Recensé : André Pichot, Aux origines des théories raciales de la Bible à Darwin, Paris, Flammarion, 2008. 519 p., 28 €.

Historien des sciences et chercheur au CNRS, André Pichot est, avec Jacques Testard, de ceux qui mettent en accusation la science actuelle autant dans ses réalisations que dans l’esprit qui y préside. L’intérêt du travail de Pichot tient dans le fait qu’il ancre sa critique des dérives scientifiques contemporaines dans l’histoire des théories elles-mêmes et non dans une dénonciation du progrès technique frappée au coin d’une vague philosophie heideggérienne. Au moment où l’on célèbre le 150e anniversaire de la publication de L’Origine des espèces, il s’attaque ainsi au mythe que constitue selon lui le darwinisme et qui fournit leur légitimité aux dérives dans lesquelles la science se trouve aujourd’hui entraînée.

Aux origines des théories raciales de la Bible à Darwin, son nouvel ouvrage, reprend quelques-uns des thèmes déjà présents dans La Société pure de Darwin à Hitler, publié chez le même éditeur en 2000. Darwin n’aurait rien du héros que les esprits progressistes se plaisent à célébrer. Inconséquent dans son argumentation, aussi prudent sur le fond que sur la forme, lui-même n’aurait rien compris à la théorie de l’évolution dont on le crédite. Pour dénoncer ce qui apparaît à ses yeux comme une imposture et rétablir les faits, André Pichot croise deux types de démonstrations. Une enquête généalogique s’attache à remonter l’ensemble des théories qui formulèrent, avant Darwin, le thème de l’évolution. C’est à Lamarck qu’on doit par exemple la première étude scientifique sur l’évolution des espèces. La théorie de l’évolution que l’on attribue habituellement à Darwin se trouve en réalité chez Haeckel. Quant à l’idée de sélection naturelle, Darwin l’aurait tout entière empruntée à la Dissertation de Townsend de 1786, l’inspirateur de Malthus.

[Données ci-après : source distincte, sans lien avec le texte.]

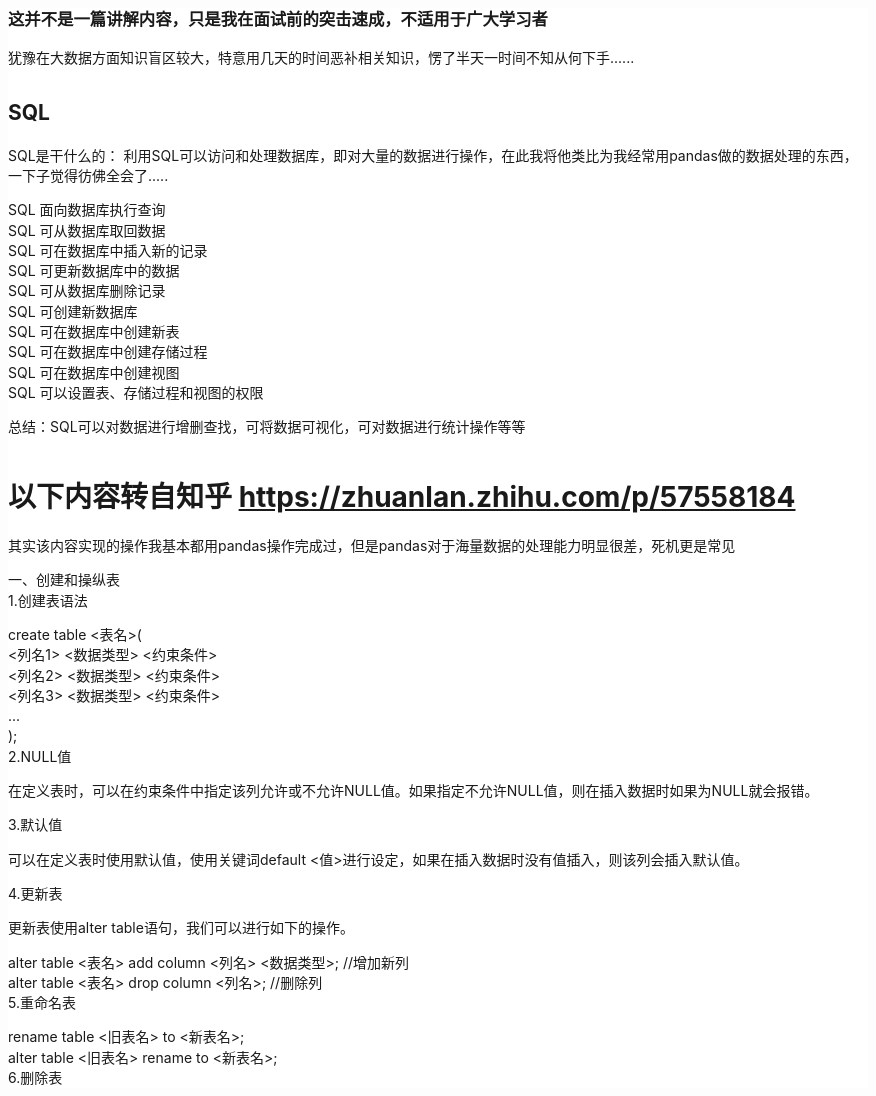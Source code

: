 ###    这并不是一篇讲解内容，只是我在面试前的突击速成，不适用于广大学习者

犹豫在大数据方面知识盲区较大，特意用几天的时间恶补相关知识，愣了半天一时间不知从何下手......

## SQL
SQL是干什么的： 利用SQL可以访问和处理数据库，即对大量的数据进行操作，在此我将他类比为我经常用pandas做的数据处理的东西，一下子觉得彷佛全会了.....  

SQL 面向数据库执行查询  
SQL 可从数据库取回数据  
SQL 可在数据库中插入新的记录  
SQL 可更新数据库中的数据  
SQL 可从数据库删除记录  
SQL 可创建新数据库  
SQL 可在数据库中创建新表  
SQL 可在数据库中创建存储过程  
SQL 可在数据库中创建视图  
SQL 可以设置表、存储过程和视图的权限  

总结：SQL可以对数据进行增删查找，可将数据可视化，可对数据进行统计操作等等  


#            以下内容转自知乎  https://zhuanlan.zhihu.com/p/57558184 

其实该内容实现的操作我基本都用pandas操作完成过，但是pandas对于海量数据的处理能力明显很差，死机更是常见  

一、创建和操纵表  
1.创建表语法  

create table <表名>(  
<列名1> <数据类型> <约束条件>  
<列名2> <数据类型> <约束条件>  
<列名3> <数据类型> <约束条件>  
...  
);  
2.NULL值  

在定义表时，可以在约束条件中指定该列允许或不允许NULL值。如果指定不允许NULL值，则在插入数据时如果为NULL就会报错。  
 
3.默认值  

可以在定义表时使用默认值，使用关键词default <值>进行设定，如果在插入数据时没有值插入，则该列会插入默认值。  

4.更新表  

更新表使用alter table语句，我们可以进行如下的操作。  

alter table <表名> add column <列名> <数据类型>;     //增加新列  
alter table <表名> drop column <列名>;               //删除列  
5.重命名表  

rename table <旧表名> to <新表名>;  
alter table <旧表名> rename to <新表名>;  
6.删除表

Établir les bases du mythe darwinien permet à Pichot de montrer comment celui-ci répond à une fabrication idéologique correspondant à l’apogée d’un libéralisme intégral dans la société anglaise au tournant du XIXe siècle. C’est en fait sa récupération par le discours social qui a permis au darwinisme de se maintenir en biologie jusqu’au début du XXe siècle – et non l’inverse, comme le prétendent les biologistes. Loin de dire, comme le font les tenants de la légende dorée, que le darwinisme s’est posé contre la religion en champion de la science et du progrès de l’humanité, force est de reconnaître, selon lui, que Darwin, très prudent en la matière, n’a jamais pris la tête d’une croisade anti-religieuse. Il n’existe d’ailleurs aucune opposition frontale, selon Pichot, entre christianisme et darwinisme, contrairement à ce que l’on prétend. Cette partie de l’ouvrage, même si elle refuse toute fécondité au travail de Darwin d’une façon qui paraît excessive au non-spécialiste lui-même, semble recueillir l’assentiment d’une partie de la communauté scientifique, comme le montre l’accueil mesuré qu’a reçu l’ouvrage. Ce n’est déjà plus le cas lorsque Pichot transpose le darwinisme dans une géopolitique des nations. Aussi paraît-il un peu rapide de distinguer deux camps dans le darwinisme du XIXe siècle. La ligne de fracture que trace l’auteur entre un darwinisme anglais, qui serait plus sensible au thème de la concurrence, et un darwinisme allemand, plus vitaliste dans la tradition philosophique de Schelling, est immédiatement invalidée en la personne d’August Weismann, savant de nationalité allemande mais proche des Anglais par son interprétation du darwinisme.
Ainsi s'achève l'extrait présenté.